Try it:
An identical copy of all records below is to be written out.

Data records:

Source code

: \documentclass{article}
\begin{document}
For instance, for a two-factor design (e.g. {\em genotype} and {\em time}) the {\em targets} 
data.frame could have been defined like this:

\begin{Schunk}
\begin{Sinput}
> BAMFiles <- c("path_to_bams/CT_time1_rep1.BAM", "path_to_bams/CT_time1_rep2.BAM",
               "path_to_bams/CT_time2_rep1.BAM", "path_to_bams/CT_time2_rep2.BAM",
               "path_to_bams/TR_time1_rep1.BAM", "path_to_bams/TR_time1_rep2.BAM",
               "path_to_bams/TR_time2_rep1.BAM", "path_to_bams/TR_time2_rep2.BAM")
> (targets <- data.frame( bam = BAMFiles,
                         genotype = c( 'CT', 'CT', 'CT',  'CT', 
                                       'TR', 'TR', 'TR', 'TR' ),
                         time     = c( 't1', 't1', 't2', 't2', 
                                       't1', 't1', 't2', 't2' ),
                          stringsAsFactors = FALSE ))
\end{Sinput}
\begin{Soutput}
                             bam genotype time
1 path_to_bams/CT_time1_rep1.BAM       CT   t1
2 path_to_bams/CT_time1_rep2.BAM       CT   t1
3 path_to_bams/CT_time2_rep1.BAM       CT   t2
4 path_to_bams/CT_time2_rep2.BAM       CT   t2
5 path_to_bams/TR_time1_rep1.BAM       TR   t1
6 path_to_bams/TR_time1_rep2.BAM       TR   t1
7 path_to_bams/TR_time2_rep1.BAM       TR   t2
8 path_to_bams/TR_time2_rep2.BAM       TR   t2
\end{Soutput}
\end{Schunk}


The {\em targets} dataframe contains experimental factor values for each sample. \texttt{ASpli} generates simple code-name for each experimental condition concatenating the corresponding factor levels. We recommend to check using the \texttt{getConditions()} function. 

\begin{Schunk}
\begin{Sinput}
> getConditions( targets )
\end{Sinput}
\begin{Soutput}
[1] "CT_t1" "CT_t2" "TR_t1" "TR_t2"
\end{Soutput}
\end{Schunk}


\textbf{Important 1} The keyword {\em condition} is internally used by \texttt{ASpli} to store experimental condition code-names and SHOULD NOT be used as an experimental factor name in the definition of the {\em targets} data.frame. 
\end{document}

Worked solution:
Source code

: \documentclass{article}
\begin{document}
For instance, for a two-factor design (e.g. {\em genotype} and {\em time}) the {\em targets} 
data.frame could have been defined like this:

\begin{Schunk}
\begin{Sinput}
> BAMFiles <- c("path_to_bams/CT_time1_rep1.BAM", "path_to_bams/CT_time1_rep2.BAM",
               "path_to_bams/CT_time2_rep1.BAM", "path_to_bams/CT_time2_rep2.BAM",
               "path_to_bams/TR_time1_rep1.BAM", "path_to_bams/TR_time1_rep2.BAM",
               "path_to_bams/TR_time2_rep1.BAM", "path_to_bams/TR_time2_rep2.BAM")
> (targets <- data.frame( bam = BAMFiles,
                         genotype = c( 'CT', 'CT', 'CT',  'CT', 
                                       'TR', 'TR', 'TR', 'TR' ),
                         time     = c( 't1', 't1', 't2', 't2', 
                                       't1', 't1', 't2', 't2' ),
                          stringsAsFactors = FALSE ))
\end{Sinput}
\begin{Soutput}
                             bam genotype time
1 path_to_bams/CT_time1_rep1.BAM       CT   t1
2 path_to_bams/CT_time1_rep2.BAM       CT   t1
3 path_to_bams/CT_time2_rep1.BAM       CT   t2
4 path_to_bams/CT_time2_rep2.BAM       CT   t2
5 path_to_bams/TR_time1_rep1.BAM       TR   t1
6 path_to_bams/TR_time1_rep2.BAM       TR   t1
7 path_to_bams/TR_time2_rep1.BAM       TR   t2
8 path_to_bams/TR_time2_rep2.BAM       TR   t2
\end{Soutput}
\end{Schunk}


The {\em targets} dataframe contains experimental factor values for each sample. \texttt{ASpli} generates simple code-name for each experimental condition concatenating the corresponding factor levels. We recommend to check using the \texttt{getConditions()} function. 

\begin{Schunk}
\begin{Sinput}
> getConditions( targets )
\end{Sinput}
\begin{Soutput}
[1] "CT_t1" "CT_t2" "TR_t1" "TR_t2"
\end{Soutput}
\end{Schunk}


\textbf{Important 1} The keyword {\em condition} is internally used by \texttt{ASpli} to store experimental condition code-names and SHOULD NOT be used as an experimental factor name in the definition of the {\em targets} data.frame. 
\end{document}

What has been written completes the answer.